» **TASK REQUIREMENTS**: Whenever a line in the records below holds the string "Percentuale", copy it out.
::: DATA FOR THIS EXERCISE
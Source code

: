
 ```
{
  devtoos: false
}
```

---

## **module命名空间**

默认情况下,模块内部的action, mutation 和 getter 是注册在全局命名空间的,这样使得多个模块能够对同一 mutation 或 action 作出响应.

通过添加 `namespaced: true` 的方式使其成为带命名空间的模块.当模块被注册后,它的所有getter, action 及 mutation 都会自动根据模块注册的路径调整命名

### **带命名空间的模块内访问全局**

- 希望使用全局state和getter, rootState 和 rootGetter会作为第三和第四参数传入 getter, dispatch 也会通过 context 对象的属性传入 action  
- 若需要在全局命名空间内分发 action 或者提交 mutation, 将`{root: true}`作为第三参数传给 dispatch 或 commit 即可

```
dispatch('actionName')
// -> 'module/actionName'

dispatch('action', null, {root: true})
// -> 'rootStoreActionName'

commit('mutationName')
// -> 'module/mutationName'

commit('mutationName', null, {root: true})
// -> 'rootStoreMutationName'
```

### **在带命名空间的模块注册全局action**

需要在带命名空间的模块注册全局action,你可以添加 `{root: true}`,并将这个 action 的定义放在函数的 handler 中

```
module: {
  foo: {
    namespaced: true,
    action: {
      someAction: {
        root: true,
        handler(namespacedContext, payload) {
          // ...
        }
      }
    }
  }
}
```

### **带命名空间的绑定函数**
::::::
::: DATA FOR THIS EXERCISE
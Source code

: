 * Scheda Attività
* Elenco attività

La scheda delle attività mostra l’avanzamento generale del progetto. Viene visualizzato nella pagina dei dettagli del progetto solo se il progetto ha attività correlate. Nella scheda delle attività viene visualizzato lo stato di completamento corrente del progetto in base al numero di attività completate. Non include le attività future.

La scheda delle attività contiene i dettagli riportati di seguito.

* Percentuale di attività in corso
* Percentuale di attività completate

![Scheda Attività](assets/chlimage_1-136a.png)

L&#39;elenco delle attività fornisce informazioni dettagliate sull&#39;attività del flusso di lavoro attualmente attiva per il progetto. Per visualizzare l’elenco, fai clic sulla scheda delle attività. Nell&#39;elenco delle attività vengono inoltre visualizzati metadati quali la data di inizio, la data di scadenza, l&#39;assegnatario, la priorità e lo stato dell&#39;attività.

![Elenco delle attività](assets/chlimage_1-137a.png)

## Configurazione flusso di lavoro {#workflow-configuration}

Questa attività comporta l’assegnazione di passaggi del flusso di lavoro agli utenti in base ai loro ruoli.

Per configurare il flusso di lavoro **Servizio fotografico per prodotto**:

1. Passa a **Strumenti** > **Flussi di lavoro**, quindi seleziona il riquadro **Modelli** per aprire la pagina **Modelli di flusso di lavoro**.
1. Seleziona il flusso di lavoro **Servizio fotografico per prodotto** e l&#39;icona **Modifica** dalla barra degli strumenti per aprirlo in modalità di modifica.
::::::
» **TASK RESULT**:
* Percentuale di attività in corso
* Percentuale di attività completate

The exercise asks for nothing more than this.